The company not only produces power but also offers life insurance, leisure, and recreation facilities, and building supplies.For life insurance, the company established joint ventures in 2007 with US-based Prudential Financial Inc. They were also noticeable on the stock market.The DLF Limited share price at the time of writing the article is Rs. 388.75, and its market capitalisation stands at Rs. 96,128.74 crore.Highlights of Q4FY22 results declared by DLF Limited are:

  1. The company reported a revenue of Rs. 6138 crore.
  2. Around Rs.1,513 crorewas recorded as net profit, up 38% year over year.
  3. Office occupancy is up by 88%.
  4. Consolidated Revenue was Rs. 1,652 crore, down 5% year over year.
  5. Due to decreased other income compared to the previous period, EBITDA amounted to Rs. 472 crore, showing a YoY decline of 23%.
  6. At Rs. 414 crore, net profit represents an 8% YoY decline.

However, In the current market turbulence, DLF has performed relatively better than average. Its price distribution pattern has a noticeable accumulating trend. The range of daily stock returns is primarily between 2% and 3%.Despite the volatility, there are more positive counts than negative counts, which is a good indicator.
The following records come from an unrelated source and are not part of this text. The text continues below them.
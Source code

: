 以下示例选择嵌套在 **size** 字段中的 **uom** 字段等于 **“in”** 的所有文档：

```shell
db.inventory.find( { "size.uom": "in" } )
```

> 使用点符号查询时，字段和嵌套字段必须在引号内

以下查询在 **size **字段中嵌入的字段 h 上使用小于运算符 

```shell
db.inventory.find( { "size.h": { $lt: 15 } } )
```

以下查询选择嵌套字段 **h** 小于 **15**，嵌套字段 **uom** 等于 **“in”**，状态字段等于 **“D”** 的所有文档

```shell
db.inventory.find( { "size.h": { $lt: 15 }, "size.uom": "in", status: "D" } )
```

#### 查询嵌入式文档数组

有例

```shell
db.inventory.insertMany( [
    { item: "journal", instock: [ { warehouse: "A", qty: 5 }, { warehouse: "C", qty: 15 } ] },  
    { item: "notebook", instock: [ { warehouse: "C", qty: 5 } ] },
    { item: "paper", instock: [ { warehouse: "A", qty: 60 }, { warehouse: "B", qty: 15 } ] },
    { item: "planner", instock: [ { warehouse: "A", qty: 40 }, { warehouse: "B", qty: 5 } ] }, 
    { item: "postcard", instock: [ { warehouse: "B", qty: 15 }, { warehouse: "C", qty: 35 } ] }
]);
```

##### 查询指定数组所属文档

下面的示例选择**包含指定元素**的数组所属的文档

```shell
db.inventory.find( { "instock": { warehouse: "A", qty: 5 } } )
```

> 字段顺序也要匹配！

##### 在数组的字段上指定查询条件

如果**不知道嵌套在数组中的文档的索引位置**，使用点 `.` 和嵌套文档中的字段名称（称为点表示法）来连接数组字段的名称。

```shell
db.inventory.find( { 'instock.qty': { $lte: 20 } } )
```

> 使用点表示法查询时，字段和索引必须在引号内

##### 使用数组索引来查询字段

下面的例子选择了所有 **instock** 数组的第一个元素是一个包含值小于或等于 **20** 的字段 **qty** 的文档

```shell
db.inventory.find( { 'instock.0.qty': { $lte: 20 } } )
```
The stock’s 60-day volatility has almost reached comparable to its 30-day volatility, indicating stability and limited negatives. While momentum is expected to be there, upward movement in stock is anticipated.Let us now bring our attention to the strengths and opportunities that the company has:

  1. The company has been utilising its capital profitably and has thus seen RoCE improve during the past two years.
  2. The company’s effective use of shareholders’ funds has led to an improvement in return on equity over the past two years.
  3. Effective asset management by the company has produced profits that have increased ROA over the past two years.
  4. RSI, or relative strength index, indicates price strength.

However, despite all the positive aspects, the company has a few weaknesses that are:

  1. The company encountered a decline in revenue every quarter for the last three quarters.
  2. Additionally, the company has not been able to generate enough net cash leading to a decline in net cash flow.
  3. Furthermore, the company has been entangled in legal and regulatory issues, which portrays it negatively.


Before planning to invest in DLF share price, an investor should consider all the above-given points and make a relative comparison with the peer group.